(Items from a dataset)
━━━━━━━━━━━━━━━━━━━━
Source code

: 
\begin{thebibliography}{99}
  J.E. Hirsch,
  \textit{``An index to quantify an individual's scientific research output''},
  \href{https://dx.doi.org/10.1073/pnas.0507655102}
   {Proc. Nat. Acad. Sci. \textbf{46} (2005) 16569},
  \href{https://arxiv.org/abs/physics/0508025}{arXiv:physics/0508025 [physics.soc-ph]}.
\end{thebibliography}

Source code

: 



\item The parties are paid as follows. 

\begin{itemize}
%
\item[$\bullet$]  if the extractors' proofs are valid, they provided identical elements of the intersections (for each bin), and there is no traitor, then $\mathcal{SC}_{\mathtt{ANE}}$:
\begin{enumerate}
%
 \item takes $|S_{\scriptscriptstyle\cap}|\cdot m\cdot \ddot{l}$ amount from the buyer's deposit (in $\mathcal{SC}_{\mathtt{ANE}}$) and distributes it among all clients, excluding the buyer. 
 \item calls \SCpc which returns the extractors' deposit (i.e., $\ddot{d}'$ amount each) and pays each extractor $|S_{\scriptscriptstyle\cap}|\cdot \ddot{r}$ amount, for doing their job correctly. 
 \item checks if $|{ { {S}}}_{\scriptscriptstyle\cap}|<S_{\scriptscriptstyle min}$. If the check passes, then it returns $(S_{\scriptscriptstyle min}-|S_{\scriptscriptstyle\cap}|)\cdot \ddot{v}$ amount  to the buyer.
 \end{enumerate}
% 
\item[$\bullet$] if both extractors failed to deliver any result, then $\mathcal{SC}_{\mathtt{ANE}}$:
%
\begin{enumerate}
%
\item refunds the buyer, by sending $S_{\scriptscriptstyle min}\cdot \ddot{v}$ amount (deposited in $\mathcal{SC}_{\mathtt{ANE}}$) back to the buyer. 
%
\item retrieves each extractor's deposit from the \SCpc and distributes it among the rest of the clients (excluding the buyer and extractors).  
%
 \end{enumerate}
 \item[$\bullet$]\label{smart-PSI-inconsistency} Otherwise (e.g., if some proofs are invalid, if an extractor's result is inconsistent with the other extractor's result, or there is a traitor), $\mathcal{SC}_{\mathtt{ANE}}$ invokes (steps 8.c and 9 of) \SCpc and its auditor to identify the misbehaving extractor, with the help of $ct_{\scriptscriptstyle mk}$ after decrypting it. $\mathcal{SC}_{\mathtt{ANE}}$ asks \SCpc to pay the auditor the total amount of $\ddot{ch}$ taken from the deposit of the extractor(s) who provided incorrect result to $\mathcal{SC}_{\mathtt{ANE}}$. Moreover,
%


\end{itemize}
━━━━━━━━━━━━━━━━━━━━
> **YOUR GOAL**: Take the records above and return, word for word, only the lines that fall from the line with "excluding the buyer." to the line with "their job correctly.", both of them included.

> **RESULT BELOW**:
 \item takes $|S_{\scriptscriptstyle\cap}|\cdot m\cdot \ddot{l}$ amount from the buyer's deposit (in $\mathcal{SC}_{\mathtt{ANE}}$) and distributes it among all clients, excluding the buyer. 
 \item calls \SCpc which returns the extractors' deposit (i.e., $\ddot{d}'$ amount each) and pays each extractor $|S_{\scriptscriptstyle\cap}|\cdot \ddot{r}$ amount, for doing their job correctly. 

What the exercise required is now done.